■ **RECORDS PROVIDED**:
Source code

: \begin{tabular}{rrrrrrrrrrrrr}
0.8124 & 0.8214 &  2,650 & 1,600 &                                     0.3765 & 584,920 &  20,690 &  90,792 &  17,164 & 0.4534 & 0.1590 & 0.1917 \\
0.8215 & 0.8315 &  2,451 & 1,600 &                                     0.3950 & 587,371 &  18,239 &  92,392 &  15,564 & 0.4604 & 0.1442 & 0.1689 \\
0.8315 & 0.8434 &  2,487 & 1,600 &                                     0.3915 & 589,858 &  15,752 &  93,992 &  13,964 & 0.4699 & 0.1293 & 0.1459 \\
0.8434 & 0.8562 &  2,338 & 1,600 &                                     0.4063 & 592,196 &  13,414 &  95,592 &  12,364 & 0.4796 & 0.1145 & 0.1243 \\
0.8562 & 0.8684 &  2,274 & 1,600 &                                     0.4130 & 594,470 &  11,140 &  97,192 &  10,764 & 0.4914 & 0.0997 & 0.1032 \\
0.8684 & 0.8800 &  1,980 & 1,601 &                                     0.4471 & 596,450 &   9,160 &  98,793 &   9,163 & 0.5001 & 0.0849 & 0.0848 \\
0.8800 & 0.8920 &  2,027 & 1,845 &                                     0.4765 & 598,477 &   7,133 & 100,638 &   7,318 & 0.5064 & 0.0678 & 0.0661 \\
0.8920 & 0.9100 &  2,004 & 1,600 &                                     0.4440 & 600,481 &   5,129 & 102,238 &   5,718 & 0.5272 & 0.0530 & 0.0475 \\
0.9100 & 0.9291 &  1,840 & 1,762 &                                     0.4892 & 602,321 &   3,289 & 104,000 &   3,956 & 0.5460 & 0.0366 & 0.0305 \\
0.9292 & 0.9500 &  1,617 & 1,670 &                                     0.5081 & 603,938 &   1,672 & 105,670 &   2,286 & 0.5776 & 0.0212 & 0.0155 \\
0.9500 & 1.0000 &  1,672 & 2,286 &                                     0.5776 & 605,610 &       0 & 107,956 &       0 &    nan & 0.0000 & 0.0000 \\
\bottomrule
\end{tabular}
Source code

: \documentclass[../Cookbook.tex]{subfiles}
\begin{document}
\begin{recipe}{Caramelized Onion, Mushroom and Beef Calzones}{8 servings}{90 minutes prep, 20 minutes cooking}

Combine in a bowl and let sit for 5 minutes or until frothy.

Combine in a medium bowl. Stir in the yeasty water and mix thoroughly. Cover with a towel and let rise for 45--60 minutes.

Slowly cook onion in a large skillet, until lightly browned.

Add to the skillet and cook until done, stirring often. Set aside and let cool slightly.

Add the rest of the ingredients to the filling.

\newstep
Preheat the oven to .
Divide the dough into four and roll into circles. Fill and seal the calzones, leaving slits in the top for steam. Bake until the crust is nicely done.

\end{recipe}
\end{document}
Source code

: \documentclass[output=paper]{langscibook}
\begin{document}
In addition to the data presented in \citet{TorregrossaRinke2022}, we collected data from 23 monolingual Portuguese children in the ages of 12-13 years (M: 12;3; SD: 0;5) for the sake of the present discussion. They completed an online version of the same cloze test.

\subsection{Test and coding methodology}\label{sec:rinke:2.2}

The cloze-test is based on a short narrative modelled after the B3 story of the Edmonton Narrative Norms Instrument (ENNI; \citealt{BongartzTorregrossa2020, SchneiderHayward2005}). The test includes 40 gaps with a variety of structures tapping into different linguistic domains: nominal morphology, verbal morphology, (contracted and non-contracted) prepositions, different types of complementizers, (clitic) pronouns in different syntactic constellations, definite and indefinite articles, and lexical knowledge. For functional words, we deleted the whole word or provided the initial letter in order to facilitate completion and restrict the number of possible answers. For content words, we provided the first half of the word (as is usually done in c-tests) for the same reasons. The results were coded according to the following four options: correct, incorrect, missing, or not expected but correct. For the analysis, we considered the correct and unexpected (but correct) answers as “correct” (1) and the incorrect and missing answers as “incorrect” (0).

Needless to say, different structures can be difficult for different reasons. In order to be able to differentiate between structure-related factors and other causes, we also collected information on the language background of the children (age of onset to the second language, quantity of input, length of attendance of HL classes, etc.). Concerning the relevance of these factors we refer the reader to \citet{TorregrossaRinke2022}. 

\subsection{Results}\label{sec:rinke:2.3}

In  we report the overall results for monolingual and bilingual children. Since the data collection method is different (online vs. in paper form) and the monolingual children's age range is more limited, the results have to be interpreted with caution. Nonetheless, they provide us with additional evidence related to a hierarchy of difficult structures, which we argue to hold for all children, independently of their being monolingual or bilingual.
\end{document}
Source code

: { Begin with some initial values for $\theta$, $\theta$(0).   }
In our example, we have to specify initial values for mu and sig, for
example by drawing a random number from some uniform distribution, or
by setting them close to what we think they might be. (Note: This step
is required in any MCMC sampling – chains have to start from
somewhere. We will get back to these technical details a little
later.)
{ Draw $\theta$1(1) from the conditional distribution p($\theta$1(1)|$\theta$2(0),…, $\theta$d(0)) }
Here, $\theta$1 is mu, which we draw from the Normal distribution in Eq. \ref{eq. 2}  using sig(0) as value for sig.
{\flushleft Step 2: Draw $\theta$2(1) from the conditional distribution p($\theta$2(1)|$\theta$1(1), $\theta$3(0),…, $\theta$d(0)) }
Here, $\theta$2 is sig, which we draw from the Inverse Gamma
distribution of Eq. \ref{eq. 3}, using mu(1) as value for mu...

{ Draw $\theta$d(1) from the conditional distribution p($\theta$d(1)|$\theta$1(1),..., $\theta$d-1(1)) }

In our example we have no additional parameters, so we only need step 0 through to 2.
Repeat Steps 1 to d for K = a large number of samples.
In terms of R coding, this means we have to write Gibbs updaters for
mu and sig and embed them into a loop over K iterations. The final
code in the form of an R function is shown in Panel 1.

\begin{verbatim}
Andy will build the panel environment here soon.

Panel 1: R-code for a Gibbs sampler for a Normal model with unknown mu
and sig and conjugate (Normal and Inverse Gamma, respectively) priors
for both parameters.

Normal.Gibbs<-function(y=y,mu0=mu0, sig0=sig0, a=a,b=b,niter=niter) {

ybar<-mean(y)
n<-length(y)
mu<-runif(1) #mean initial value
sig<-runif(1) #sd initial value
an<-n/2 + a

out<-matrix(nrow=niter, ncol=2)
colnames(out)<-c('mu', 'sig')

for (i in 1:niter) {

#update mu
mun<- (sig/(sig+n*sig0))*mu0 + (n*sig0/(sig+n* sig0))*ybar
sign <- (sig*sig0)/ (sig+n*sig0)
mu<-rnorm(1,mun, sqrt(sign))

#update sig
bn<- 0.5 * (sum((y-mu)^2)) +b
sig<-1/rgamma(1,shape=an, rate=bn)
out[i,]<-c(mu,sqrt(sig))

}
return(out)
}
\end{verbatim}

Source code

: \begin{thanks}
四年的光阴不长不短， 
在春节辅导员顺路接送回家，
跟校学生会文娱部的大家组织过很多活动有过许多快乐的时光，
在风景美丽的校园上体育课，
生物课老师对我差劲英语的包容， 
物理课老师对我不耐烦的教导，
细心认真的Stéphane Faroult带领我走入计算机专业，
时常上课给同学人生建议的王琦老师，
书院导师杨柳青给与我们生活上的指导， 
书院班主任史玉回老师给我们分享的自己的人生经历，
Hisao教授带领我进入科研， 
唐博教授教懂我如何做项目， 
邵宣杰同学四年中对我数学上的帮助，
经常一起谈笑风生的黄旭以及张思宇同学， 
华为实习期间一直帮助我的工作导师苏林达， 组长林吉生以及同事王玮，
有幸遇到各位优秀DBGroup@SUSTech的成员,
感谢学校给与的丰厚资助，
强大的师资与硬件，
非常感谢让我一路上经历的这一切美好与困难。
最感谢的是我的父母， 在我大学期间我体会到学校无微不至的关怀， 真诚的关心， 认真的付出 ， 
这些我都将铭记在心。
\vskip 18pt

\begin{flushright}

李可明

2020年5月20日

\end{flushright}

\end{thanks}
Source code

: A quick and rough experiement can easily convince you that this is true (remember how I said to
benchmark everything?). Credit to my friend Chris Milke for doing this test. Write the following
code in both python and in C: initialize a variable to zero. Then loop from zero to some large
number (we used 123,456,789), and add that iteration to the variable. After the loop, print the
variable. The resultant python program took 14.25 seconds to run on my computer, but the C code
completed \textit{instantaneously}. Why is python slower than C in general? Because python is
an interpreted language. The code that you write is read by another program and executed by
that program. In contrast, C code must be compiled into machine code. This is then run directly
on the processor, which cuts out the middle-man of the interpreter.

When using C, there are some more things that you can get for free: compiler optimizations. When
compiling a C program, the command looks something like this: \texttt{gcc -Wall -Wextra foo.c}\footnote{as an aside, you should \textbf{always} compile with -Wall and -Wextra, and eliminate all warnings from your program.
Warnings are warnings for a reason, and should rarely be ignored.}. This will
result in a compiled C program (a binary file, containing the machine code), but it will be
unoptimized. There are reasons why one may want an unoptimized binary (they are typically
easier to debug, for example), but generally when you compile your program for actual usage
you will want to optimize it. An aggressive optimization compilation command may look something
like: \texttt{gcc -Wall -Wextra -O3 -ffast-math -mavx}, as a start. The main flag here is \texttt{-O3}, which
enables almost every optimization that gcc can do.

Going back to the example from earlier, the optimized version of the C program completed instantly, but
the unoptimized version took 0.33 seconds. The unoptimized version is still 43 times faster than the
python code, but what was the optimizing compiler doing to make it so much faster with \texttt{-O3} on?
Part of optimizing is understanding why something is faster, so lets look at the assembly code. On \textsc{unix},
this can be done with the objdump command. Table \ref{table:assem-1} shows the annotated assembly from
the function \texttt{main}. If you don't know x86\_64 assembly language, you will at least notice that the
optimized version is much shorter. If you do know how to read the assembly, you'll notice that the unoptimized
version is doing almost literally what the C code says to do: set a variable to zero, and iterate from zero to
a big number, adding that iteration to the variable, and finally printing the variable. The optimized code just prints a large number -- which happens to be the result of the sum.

■ **TASK**:
Please restate only the opening stretch of the records above: every line from the first through the one containing "0.8215 & 0.8315", exactly as written.

■ **OUTPUT**:
Source code

: \begin{tabular}{rrrrrrrrrrrrr}
0.8124 & 0.8214 &  2,650 & 1,600 &                                     0.3765 & 584,920 &  20,690 &  90,792 &  17,164 & 0.4534 & 0.1590 & 0.1917 \\
0.8215 & 0.8315 &  2,451 & 1,600 &                                     0.3950 & 587,371 &  18,239 &  92,392 &  15,564 & 0.4604 & 0.1442 & 0.1689 \\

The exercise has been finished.